Depuis la loi Pons de juillet 1986, la stratégie de soutien de l’État au développement économique de l’outre-mer consiste à compenser les handicaps structurels des territoires en termes de coût du travail et de coût de l’investissement. Il s’agit de les rendre un tant soit peu attractifs pour les entreprises et les investisseurs par des dispositifs dérogatoires aux règles appliquées dans l’Hexagone.
Aujourd’hui, on nous dit que le rattrapage est quasiment réussi et qu’il faut donc passer au développement endogène. Alors, avant d’évoquer plus précisément les zones franches d’activités, je souhaite faire un point sur les mots, afin que l’on ne confonde pas compensation et rattrapage.
Une véritable politique de rattrapage économique aboutirait à ce qu’un jour les territoires concernés n’aient plus autant besoin de dispositifs dérogatoires, tandis que, lorsqu’on réduit ou supprime des outils d’une politique de simple compensation, on renvoie ces territoires à leur fragilité et on réactive des handicaps qu’on aurait tendance à oublier quand on agite – parce que c’est si facile ! – les clichés sur l’assistanat.
Aujourd’hui, au-delà des mesures d’exonération et de défiscalisation, qui restent indispensables selon les orientations politiques et économiques retenues, car on ne sait pas compenser autrement les problèmes tenant à l’éloignement, à l’isolement, à l’insularité, à l’étroitesse du marché, au coût de la main-d’œuvre et donc à la compétitivité des pays voisins indépendants, il faut repenser le développement économique de l’outre-mer en dépassant ce schéma contraignant d’une relation bilatérale exclusive avec la métropole. Ce schéma bilatéral est anachronique et constitue à lui seul un handicap supplémentaire pour atteindre ce que le Gouvernement appelle de ses vœux, à savoir le développement endogène des territoires ultramarins.
S’agissant des zones franches d’activités, il y a une autre notion qui mériterait d’être précisée, afin que l’on sache bien de quoi on parle, c’est celle de « développement endogène », même si M. le secrétaire d’État préfère parler de « production locale ».

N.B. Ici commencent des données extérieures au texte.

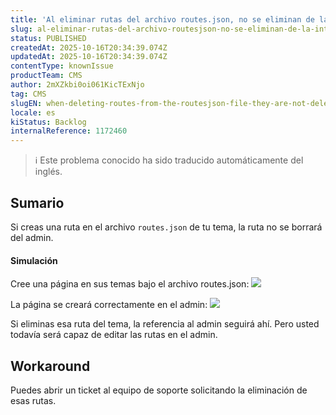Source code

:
 ```yaml
---
title: 'Al eliminar rutas del archivo routes.json, no se eliminan de la interfaz de usuario.'
slug: al-eliminar-rutas-del-archivo-routesjson-no-se-eliminan-de-la-interfaz-de-usuario
status: PUBLISHED
createdAt: 2025-10-16T20:34:39.074Z
updatedAt: 2025-10-16T20:34:39.074Z
contentType: knownIssue
productTeam: CMS
author: 2mXZkbi0oi061KicTExNjo
tag: CMS
slugEN: when-deleting-routes-from-the-routesjson-file-they-are-not-deleted-from-the-ui
locale: es
kiStatus: Backlog
internalReference: 1172460
---
```


>ℹ️ Este problema conocido ha sido traducido automáticamente del inglés.

## Sumario


Si creas una ruta en el archivo `routes.json` de tu tema, la ruta no se borrará del admin.


#### Simulación


Cree una página en sus temas bajo el archivo routes.json:
 ![](https://vtexhelp.zendesk.com/attachments/token/zoljY2X9GZ6NL4wUd10zoranp/?name=image.png)

La página se creará correctamente en el admin:
 ![](https://vtexhelp.zendesk.com/attachments/token/n2RP165BLtHwdHRrscu0IwOTo/?name=image.png)

Si eliminas esa ruta del tema, la referencia al admin seguirá ahí. Pero usted todavía será capaz de editar las rutas en el admin.

## Workaround


Puedes abrir un ticket al equipo de soporte solicitando la eliminación de esas rutas.


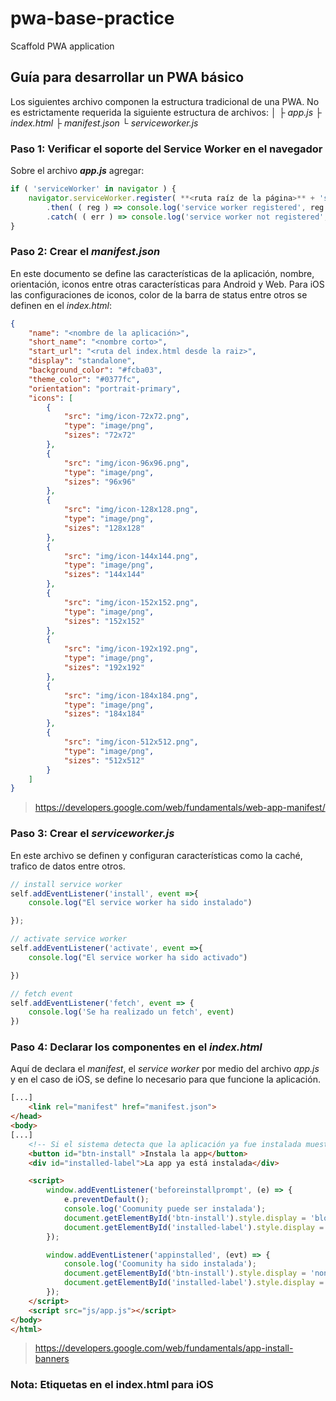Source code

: # pwa-base-practice
Scaffold PWA application 

## Guía para desarrollar un PWA básico
Los siguientes archivo componen la estructura tradicional de una PWA. No es estrictamente requerida la siguiente estructura de archivos:
│
├ _app.js_
├ _index.html_
├ _manifest.json_
└ _serviceworker.js_

### Paso 1: Verificar el soporte del Service Worker en el navegador
Sobre el archivo **_app.js_** agregar:

```javascript
if ( 'serviceWorker' in navigator ) {
    navigator.serviceWorker.register( **<ruta raíz de la página>** + 'serviceworker.js')
        .then( ( reg ) => console.log('service worker registered', reg ))
        .catch( ( err ) => console.log('service worker not registered', err ));
}
```

### Paso 2: Crear el _manifest.json_
En este documento se define las características de la aplicación, nombre, orientación, iconos entre otras características para Android y Web. Para iOS las configuraciones de iconos, color de la barra de status entre otros se definen en el _index.html_:

```json
{
    "name": "<nombre de la aplicación>",
    "short_name": "<nombre corto>",
    "start_url": "<ruta del index.html desde la raiz>",
    "display": "standalone",
    "background_color": "#fcba03",
    "theme_color": "#0377fc",
    "orientation": "portrait-primary",
    "icons": [
        {
            "src": "img/icon-72x72.png",
            "type": "image/png",
            "sizes": "72x72"
        },
        {
            "src": "img/icon-96x96.png",
            "type": "image/png",
            "sizes": "96x96"
        },
        {
            "src": "img/icon-128x128.png",
            "type": "image/png",
            "sizes": "128x128"
        },
        {
            "src": "img/icon-144x144.png",
            "type": "image/png",
            "sizes": "144x144"
        },
        {
            "src": "img/icon-152x152.png",
            "type": "image/png",
            "sizes": "152x152"
        },
        {
            "src": "img/icon-192x192.png",
            "type": "image/png",
            "sizes": "192x192"
        },
        {
            "src": "img/icon-184x184.png",
            "type": "image/png",
            "sizes": "184x184"
        },
        {
            "src": "img/icon-512x512.png",
            "type": "image/png",
            "sizes": "512x512"
        }
    ]
}
```
> https://developers.google.com/web/fundamentals/web-app-manifest/

### Paso 3: Crear el _serviceworker.js_
En este archivo se definen y configuran características como la caché, trafico de datos entre otros.

```javascript
// install service worker
self.addEventListener('install', event =>{
    console.log("El service worker ha sido instalado")

});

// activate service worker
self.addEventListener('activate', event =>{
    console.log("El service worker ha sido activado")

})

// fetch event
self.addEventListener('fetch', event => {
    console.log('Se ha realizado un fetch', event)
})
```

### Paso 4: Declarar los componentes en el _index.html_
Aquí de declara el _manifest_, el _service worker_ por medio del archivo _app.js_ y en el caso de iOS, se define lo necesario para que funcione la aplicación.

```html
[...]
    <link rel="manifest" href="manifest.json">
</head>
<body>
[...]
    <!-- Si el sistema detecta que la aplicación ya fue instalada muestra una de los siguientes elementos-->
    <button id="btn-install" >Instala la app</button>
    <div id="installed-label">La app ya está instalada</div>

    <script>
        window.addEventListener('beforeinstallprompt', (e) => {
            e.preventDefault();
            console.log('Coomunity puede ser instalada');
            document.getElementById('btn-install').style.display = 'block'
            document.getElementById('installed-label').style.display = 'none'
        });

        window.addEventListener('appinstalled', (evt) => {
            console.log('Coomunity ha sido instalada');
            document.getElementById('btn-install').style.display = 'none'
            document.getElementById('installed-label').style.display = 'block'
        });
    </script>
    <script src="js/app.js"></script>
</body>
</html>
```
> https://developers.google.com/web/fundamentals/app-install-banners

### Nota: Etiquetas en el index.html para iOS
<link rel="manifest" href="/manifest" />
<meta name="apple-mobile-web-app-capable" content="yes" />
<meta name="apple-mobile-web-app-status-bar-style" content="#aa7700" />
<meta name="apple-mobile-web-app-title" content="Nombre_de_mi_App" />
<meta name="theme-color" content="#9c27b0" />
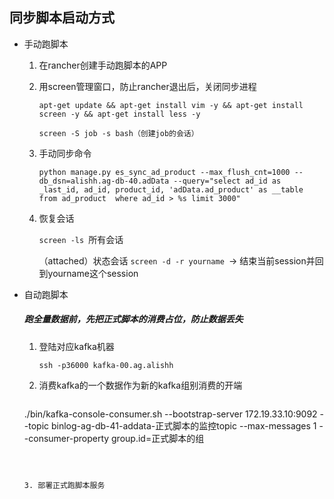 ## 同步脚本启动方式



- 手动跑脚本

  1. 在rancher创建手动跑脚本的APP

  2. 用screen管理窗口，防止rancher退出后，关闭同步进程

     ```shell
     apt-get update && apt-get install vim -y && apt-get install screen -y && apt-get install less -y
     
     screen -S job -s bash（创建job的会话）
     ```

     

  3. 手动同步命令

     ```shell
     python manage.py es_sync_ad_product --max_flush_cnt=1000 --db_dsn=alishh.ag-db-40.adData --query="select ad_id as _last_id, ad_id, product_id, 'adData.ad_product' as __table from ad_product  where ad_id > %s limit 3000"
     ```

     

  4. 恢复会话

     `screen -ls `所有会话 

     （attached）状态会话 `screen -d -r yourname `-> 结束当前session并回到yourname这个session

- 自动跑脚本

  ##### 跑全量数据前，先把正式脚本的消费占位，防止数据丢失

  1. 登陆对应kafka机器

     `ssh -p36000 kafka-00.ag.alishh`

  2. 消费kafka的一个数据作为新的kafka组别消费的开端

     ```shell
   ./bin/kafka-console-consumer.sh --bootstrap-server 172.19.33.10:9092 --topic binlog-ag-db-41-addata-正式脚本的监控topic --max-messages 1  --consumer-property group.id=正式脚本的组
     ```
  
     
  
  3. 部署正式跑脚本服务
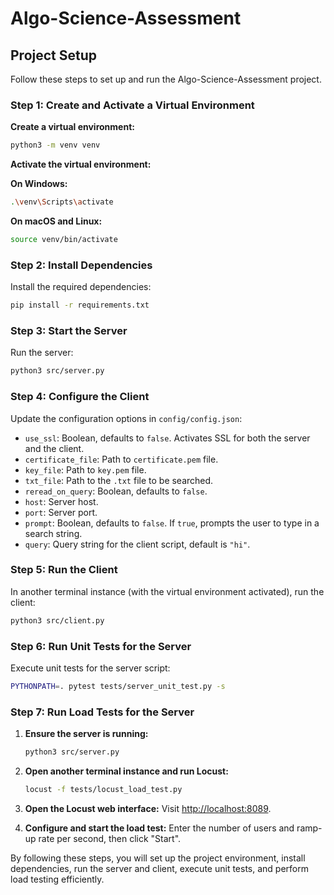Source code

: # Algo-Science-Assessment

## Project Setup

Follow these steps to set up and run the Algo-Science-Assessment project.

### Step 1: Create and Activate a Virtual Environment

**Create a virtual environment:**
```bash
python3 -m venv venv
```

**Activate the virtual environment:**

**On Windows:**
```bash
.\venv\Scripts\activate
```

**On macOS and Linux:**
```bash
source venv/bin/activate
```

### Step 2: Install Dependencies
Install the required dependencies:
```bash
pip install -r requirements.txt
```

### Step 3: Start the Server
Run the server:
```bash
python3 src/server.py
```

### Step 4: Configure the Client
Update the configuration options in `config/config.json`:

- `use_ssl`: Boolean, defaults to `false`. Activates SSL for both the server and the client.
- `certificate_file`: Path to `certificate.pem` file.
- `key_file`: Path to `key.pem` file.
- `txt_file`: Path to the `.txt` file to be searched.
- `reread_on_query`: Boolean, defaults to `false`.
- `host`: Server host.
- `port`: Server port.
- `prompt`: Boolean, defaults to `false`. If `true`, prompts the user to type in a search string.
- `query`: Query string for the client script, default is `"hi"`.

### Step 5: Run the Client
In another terminal instance (with the virtual environment activated), run the client:
```bash
python3 src/client.py
```

### Step 6: Run Unit Tests for the Server
Execute unit tests for the server script:
```bash
PYTHONPATH=. pytest tests/server_unit_test.py -s
```

### Step 7: Run Load Tests for the Server
1. **Ensure the server is running:**
   ```bash
   python3 src/server.py
   ```

2. **Open another terminal instance and run Locust:**
   ```bash
   locust -f tests/locust_load_test.py
   ```

3. **Open the Locust web interface:** Visit [http://localhost:8089](http://localhost:8089).

4. **Configure and start the load test:** Enter the number of users and ramp-up rate per second, then click "Start".

By following these steps, you will set up the project environment, install dependencies, run the server and client, execute unit tests, and perform load testing efficiently.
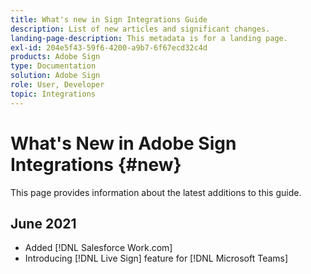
 ```yaml
---
title: What's new in Sign Integrations Guide
description: List of new articles and significant changes.
landing-page-description: This metadata is for a landing page.
exl-id: 204e5f43-59f6-4200-a9b7-6f67ecd32c4d
products: Adobe Sign
type: Documentation
solution: Adobe Sign
role: User, Developer
topic: Integrations
---
```

# What's New in Adobe Sign Integrations {#new}

This page provides information about the latest additions to this guide. 

## June 2021

* Added [!DNL Salesforce Work.com]
* Introducing [!DNL Live Sign] feature for [!DNL Microsoft Teams]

Si l’objectif des zones franches d’activités est bien le développement de la production locale, la stratégie devrait consister à soutenir et à conforter en premier lieu les dynamiques existantes, qui constituent le socle des économies locales. Je pense au commerce de proximité, aux services, à l’artisanat dans sa totalité, à la restauration, qui est au cœur de la consommation et à l’articulation de plusieurs secteurs, ou aux activités des structures d’insertion par l’économique, comme les services à la personne.
De plus, on oublie qu’en outre-mer, en particulier en Guyane, il y a une économie informelle de subsistance qui est importante, vitale même, et que l’on ne sait ni réduire ni intégrer dans l’économie de marché.
Toutes ces activités ne demandent qu’à se développer et sont potentiellement créatrices d’emplois pour les populations locales.
Or, au titre des zones franches d’activités, qui étaient annoncées comme globales durant la campagne présidentielle, on s’oriente en fait aujourd’hui vers des secteurs dits « porteurs » et à forte valeur ajoutée : recherche et développement, haute technologie, énergies renouvelables... Soit ! Mais où sont les dispositifs de formation qui permettront aux populations locales de travailler et de diriger des entreprises créant des activités dans ces domaines ?
Le développement de ces secteurs d’excellence sera-t-il endogène parce que ceux-ci seront implantés sur certains territoires, ou bien parce qu’ils feront effectivement travailler les populations locales ?
Vous le voyez, la doctrine, la finalité et les conséquences des zones franches d’activités mériteraient encore analyses et précisions, en tout cas au regard de l’objectif affiché par le texte, afin que les effets pervers ne soient pas plus importants que les avantages pour les territoires.
Par exemple, à qui profiteront réellement les réductions d’impôts sur les bénéfices lorsque, en contrepartie, seulement 5 % des quotes-parts exonérées doivent être consacrés à la formation des personnels, et sachant qu’il y a intérêt à ce que toutes les entreprises locales fassent également des bénéfices ?
Cela étant, malgré quelques incertitudes et malgré les incidences aléatoires du coût des mesures – 1, 5 milliard d’euros –, le principe de base consistant à réduire au maximum les freins à la capacité d’entreprendre, d’investir et de créer des emplois dans des territoires extrêmement contraints est indispensable. Et, puisque c’est la logique adoptée, il faut l’appliquer largement, lorsque cela se justifie.